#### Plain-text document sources

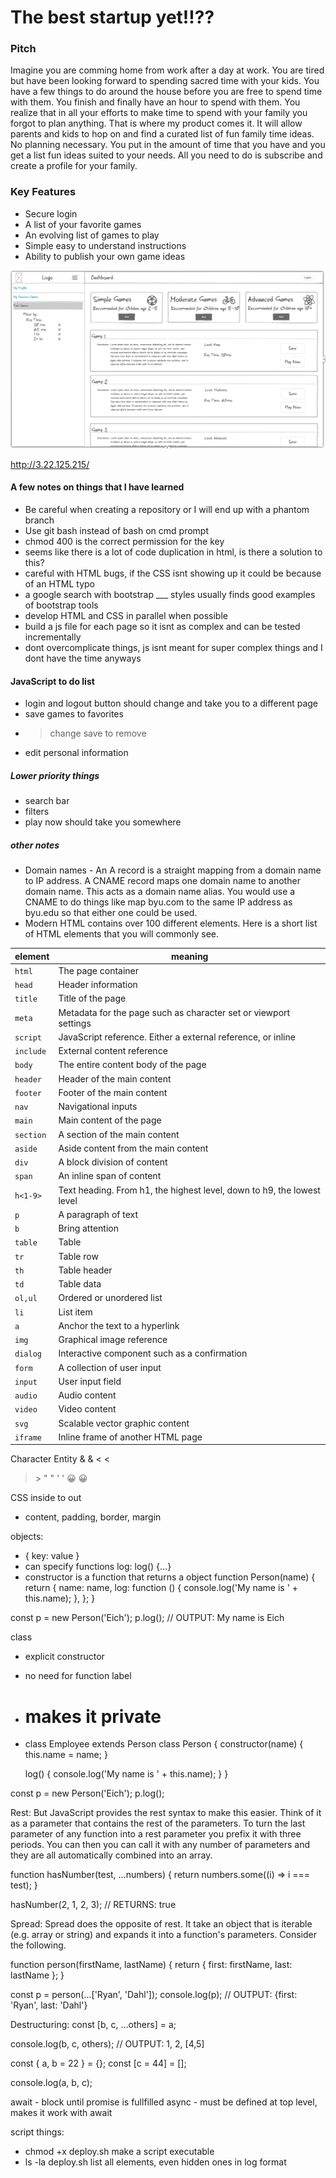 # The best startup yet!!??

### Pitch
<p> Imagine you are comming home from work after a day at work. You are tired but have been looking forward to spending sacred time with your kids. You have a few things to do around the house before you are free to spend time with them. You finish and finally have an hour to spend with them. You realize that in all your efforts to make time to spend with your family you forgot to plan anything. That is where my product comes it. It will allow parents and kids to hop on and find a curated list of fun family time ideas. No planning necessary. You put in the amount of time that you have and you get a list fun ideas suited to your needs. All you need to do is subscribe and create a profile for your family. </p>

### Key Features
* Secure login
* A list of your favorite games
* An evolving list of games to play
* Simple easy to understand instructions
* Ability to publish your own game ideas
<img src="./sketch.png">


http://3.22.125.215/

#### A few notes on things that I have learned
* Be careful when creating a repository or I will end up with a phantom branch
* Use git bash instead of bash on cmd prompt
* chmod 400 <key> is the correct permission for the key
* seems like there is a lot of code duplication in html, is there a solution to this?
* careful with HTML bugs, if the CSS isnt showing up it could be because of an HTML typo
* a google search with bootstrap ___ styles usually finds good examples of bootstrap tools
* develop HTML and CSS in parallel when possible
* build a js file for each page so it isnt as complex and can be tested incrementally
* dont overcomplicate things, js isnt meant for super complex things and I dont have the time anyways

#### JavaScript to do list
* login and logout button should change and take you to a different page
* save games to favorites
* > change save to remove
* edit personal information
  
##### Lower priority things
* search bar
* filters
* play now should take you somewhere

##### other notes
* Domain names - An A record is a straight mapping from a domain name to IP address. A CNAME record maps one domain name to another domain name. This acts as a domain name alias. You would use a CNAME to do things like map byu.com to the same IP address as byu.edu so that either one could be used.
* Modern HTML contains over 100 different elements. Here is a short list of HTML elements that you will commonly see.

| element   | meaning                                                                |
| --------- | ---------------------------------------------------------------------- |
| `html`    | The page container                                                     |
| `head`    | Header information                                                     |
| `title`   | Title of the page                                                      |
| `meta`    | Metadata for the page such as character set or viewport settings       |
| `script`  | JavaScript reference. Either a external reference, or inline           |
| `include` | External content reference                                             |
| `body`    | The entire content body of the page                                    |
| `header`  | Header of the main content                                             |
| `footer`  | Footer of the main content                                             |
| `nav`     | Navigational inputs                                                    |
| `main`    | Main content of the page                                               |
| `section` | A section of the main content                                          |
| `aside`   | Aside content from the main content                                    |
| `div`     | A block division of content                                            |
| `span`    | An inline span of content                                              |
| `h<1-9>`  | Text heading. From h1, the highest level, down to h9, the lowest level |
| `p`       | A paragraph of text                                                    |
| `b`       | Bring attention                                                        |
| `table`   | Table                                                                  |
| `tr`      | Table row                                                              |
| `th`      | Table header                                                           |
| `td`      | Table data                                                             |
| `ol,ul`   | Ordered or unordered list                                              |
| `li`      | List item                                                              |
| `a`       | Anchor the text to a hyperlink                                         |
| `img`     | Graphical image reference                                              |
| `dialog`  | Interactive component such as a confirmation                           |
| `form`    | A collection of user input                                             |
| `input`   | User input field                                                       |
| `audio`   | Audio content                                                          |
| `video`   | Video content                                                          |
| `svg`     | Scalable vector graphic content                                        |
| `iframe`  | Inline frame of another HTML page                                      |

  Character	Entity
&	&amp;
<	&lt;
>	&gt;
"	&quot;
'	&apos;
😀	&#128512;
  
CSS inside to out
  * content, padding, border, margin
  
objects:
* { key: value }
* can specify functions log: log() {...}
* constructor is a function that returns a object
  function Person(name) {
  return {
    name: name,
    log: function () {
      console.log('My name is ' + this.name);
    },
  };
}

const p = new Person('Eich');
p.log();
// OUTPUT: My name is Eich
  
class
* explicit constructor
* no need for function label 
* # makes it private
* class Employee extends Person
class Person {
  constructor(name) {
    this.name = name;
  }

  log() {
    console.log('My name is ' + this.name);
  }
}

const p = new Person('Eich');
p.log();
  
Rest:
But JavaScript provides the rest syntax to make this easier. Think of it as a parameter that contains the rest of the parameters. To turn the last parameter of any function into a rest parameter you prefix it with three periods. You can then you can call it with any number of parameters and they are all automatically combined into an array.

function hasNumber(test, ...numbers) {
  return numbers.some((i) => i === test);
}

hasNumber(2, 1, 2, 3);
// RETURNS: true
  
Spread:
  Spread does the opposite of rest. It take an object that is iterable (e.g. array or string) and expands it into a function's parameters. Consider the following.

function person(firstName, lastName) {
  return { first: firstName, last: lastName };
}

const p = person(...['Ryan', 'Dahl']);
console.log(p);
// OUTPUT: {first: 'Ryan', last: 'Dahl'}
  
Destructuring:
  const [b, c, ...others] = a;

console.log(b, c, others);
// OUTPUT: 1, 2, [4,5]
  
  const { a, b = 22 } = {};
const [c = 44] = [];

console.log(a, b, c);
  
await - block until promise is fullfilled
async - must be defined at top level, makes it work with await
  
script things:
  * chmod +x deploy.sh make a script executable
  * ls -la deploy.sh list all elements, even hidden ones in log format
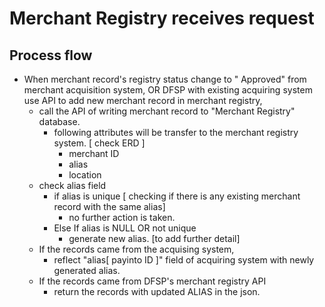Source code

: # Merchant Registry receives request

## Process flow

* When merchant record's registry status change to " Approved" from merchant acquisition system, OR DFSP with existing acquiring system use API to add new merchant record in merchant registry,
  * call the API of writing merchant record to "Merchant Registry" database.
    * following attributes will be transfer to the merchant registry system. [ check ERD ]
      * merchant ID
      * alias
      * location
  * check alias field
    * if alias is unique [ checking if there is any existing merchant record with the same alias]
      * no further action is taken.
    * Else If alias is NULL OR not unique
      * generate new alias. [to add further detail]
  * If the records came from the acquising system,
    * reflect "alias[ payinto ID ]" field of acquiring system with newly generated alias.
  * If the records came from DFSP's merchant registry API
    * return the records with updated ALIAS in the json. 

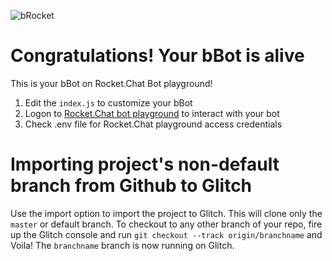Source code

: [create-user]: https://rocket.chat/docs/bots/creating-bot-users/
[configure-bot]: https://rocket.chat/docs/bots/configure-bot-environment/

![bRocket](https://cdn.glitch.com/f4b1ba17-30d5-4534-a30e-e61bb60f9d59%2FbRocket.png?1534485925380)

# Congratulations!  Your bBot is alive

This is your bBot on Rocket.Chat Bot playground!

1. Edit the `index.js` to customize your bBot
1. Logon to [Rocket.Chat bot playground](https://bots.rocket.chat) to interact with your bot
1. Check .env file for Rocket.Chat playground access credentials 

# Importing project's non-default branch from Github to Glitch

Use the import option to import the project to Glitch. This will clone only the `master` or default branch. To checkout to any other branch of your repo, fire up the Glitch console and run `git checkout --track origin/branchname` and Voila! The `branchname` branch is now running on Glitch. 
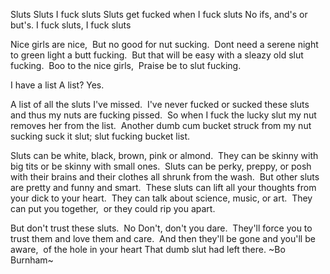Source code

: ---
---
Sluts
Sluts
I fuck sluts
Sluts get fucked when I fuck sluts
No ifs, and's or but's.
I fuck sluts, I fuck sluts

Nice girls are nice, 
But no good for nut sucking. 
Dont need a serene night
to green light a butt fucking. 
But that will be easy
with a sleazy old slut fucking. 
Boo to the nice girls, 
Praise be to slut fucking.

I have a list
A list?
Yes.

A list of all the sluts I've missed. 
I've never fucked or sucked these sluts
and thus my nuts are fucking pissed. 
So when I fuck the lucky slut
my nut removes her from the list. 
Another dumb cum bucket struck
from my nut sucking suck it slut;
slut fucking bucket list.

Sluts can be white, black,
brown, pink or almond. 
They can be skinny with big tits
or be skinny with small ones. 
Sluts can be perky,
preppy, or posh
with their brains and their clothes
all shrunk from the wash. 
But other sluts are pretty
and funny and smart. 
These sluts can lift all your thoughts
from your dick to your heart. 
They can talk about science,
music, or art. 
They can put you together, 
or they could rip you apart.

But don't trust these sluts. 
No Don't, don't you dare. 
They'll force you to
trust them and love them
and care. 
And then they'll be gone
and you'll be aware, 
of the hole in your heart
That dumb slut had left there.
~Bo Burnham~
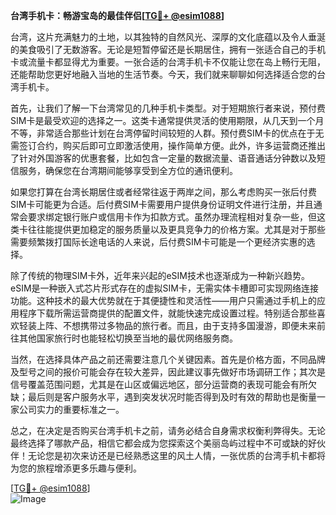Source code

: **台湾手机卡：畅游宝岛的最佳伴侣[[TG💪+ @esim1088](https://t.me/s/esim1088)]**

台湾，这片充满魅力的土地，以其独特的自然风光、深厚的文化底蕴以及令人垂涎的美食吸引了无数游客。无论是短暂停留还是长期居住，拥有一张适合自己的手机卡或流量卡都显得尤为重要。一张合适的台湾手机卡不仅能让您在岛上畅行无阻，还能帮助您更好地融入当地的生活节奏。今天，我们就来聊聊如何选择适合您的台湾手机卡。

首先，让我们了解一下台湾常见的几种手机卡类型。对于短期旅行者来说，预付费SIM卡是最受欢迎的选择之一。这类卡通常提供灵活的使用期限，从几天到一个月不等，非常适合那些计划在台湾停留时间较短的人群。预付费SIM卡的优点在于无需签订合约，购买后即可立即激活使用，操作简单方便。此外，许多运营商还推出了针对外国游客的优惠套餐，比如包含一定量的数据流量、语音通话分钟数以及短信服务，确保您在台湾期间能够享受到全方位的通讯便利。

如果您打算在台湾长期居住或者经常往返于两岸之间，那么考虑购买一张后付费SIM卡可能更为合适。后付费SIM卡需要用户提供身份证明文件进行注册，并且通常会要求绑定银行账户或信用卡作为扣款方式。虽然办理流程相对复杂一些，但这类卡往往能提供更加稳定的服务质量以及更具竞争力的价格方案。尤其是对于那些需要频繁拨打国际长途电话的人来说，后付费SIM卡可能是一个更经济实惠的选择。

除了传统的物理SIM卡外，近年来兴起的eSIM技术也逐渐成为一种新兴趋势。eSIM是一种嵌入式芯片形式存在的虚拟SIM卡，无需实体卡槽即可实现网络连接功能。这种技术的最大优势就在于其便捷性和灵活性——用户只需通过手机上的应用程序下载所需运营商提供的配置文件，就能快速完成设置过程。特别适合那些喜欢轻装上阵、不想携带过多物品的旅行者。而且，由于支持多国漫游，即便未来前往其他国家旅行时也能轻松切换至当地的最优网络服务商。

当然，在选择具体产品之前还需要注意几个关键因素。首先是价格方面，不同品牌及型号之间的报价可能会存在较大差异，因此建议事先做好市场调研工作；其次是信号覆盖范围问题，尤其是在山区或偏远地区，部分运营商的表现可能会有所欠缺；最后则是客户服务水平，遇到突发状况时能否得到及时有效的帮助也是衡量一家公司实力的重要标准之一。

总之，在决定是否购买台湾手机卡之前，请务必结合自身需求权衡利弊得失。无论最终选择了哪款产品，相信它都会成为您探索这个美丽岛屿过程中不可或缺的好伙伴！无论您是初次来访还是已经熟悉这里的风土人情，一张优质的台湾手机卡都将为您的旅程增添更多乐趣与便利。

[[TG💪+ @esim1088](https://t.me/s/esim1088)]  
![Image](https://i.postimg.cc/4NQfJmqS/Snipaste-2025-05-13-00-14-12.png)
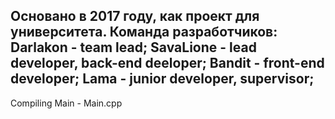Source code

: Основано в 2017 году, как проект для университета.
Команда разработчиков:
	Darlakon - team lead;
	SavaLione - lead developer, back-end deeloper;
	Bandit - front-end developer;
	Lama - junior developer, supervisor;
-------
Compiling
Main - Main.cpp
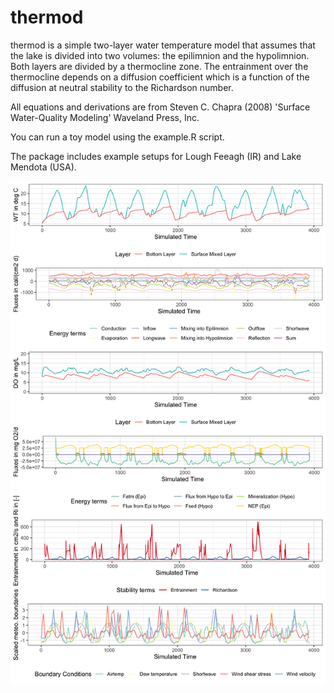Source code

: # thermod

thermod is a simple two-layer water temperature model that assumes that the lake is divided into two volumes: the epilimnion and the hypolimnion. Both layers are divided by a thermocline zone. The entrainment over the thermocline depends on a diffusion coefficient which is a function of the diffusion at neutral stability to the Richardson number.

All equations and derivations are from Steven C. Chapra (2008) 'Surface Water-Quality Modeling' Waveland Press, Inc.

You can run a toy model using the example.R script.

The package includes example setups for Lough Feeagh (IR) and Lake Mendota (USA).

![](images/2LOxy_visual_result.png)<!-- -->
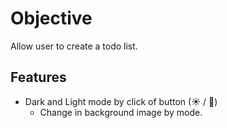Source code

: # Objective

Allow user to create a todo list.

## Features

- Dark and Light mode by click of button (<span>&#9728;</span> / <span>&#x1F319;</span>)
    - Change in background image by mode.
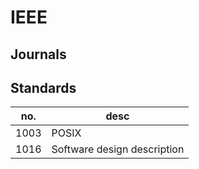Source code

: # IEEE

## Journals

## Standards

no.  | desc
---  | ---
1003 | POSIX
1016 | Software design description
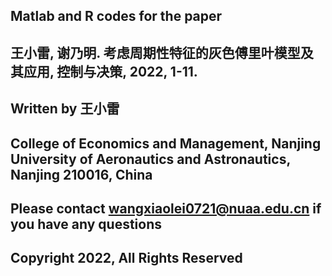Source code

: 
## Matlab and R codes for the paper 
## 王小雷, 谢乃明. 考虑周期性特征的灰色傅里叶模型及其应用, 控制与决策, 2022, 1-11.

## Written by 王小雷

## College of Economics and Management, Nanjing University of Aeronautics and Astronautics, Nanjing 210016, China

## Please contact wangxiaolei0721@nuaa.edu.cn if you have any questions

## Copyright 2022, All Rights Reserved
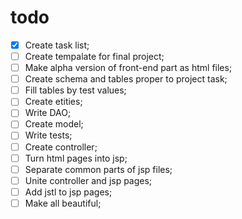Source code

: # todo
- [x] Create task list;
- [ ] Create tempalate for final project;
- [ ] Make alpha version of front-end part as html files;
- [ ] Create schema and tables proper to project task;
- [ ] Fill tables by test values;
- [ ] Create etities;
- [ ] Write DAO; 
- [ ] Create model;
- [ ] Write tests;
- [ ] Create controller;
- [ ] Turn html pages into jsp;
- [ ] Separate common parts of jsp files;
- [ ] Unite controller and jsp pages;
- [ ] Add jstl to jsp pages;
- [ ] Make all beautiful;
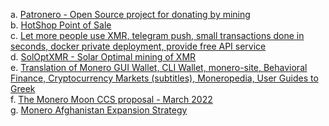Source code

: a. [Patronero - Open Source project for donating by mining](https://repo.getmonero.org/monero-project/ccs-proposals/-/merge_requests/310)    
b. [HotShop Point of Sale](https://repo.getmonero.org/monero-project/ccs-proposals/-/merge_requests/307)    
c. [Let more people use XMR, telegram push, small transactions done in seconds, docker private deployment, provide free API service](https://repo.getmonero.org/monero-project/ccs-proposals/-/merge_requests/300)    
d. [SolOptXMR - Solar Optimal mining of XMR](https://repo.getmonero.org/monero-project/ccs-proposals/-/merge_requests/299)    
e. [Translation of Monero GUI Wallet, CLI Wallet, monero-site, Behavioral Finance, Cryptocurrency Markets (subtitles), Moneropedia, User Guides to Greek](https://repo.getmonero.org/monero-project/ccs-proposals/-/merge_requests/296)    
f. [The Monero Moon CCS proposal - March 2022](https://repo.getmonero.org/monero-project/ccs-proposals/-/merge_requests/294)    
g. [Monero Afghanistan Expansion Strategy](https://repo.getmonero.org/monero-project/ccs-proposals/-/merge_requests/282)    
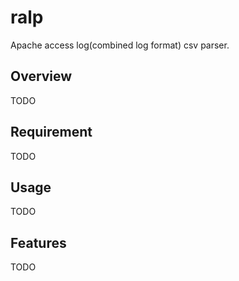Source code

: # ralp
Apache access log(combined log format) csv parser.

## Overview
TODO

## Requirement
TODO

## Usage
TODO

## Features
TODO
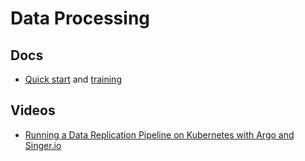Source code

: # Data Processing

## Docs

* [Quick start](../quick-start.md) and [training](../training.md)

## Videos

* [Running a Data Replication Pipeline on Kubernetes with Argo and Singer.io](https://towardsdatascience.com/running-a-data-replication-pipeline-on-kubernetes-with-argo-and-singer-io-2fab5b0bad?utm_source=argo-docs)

#### WHAT IS EXPECTED
Give back exactly the lines from the top of the records to the line containing "#### A few notes", both included, and no pictures.

#### TASK SOLUTION
 # The best startup yet!!??

### Pitch
<p> Imagine you are comming home from work after a day at work. You are tired but have been looking forward to spending sacred time with your kids. You have a few things to do around the house before you are free to spend time with them. You finish and finally have an hour to spend with them. You realize that in all your efforts to make time to spend with your family you forgot to plan anything. That is where my product comes it. It will allow parents and kids to hop on and find a curated list of fun family time ideas. No planning necessary. You put in the amount of time that you have and you get a list fun ideas suited to your needs. All you need to do is subscribe and create a profile for your family. </p>

### Key Features
* Secure login
* A list of your favorite games
* An evolving list of games to play
* Simple easy to understand instructions
* Ability to publish your own game ideas
<img src="./sketch.png">


http://3.22.125.215/

#### A few notes on things that I have learned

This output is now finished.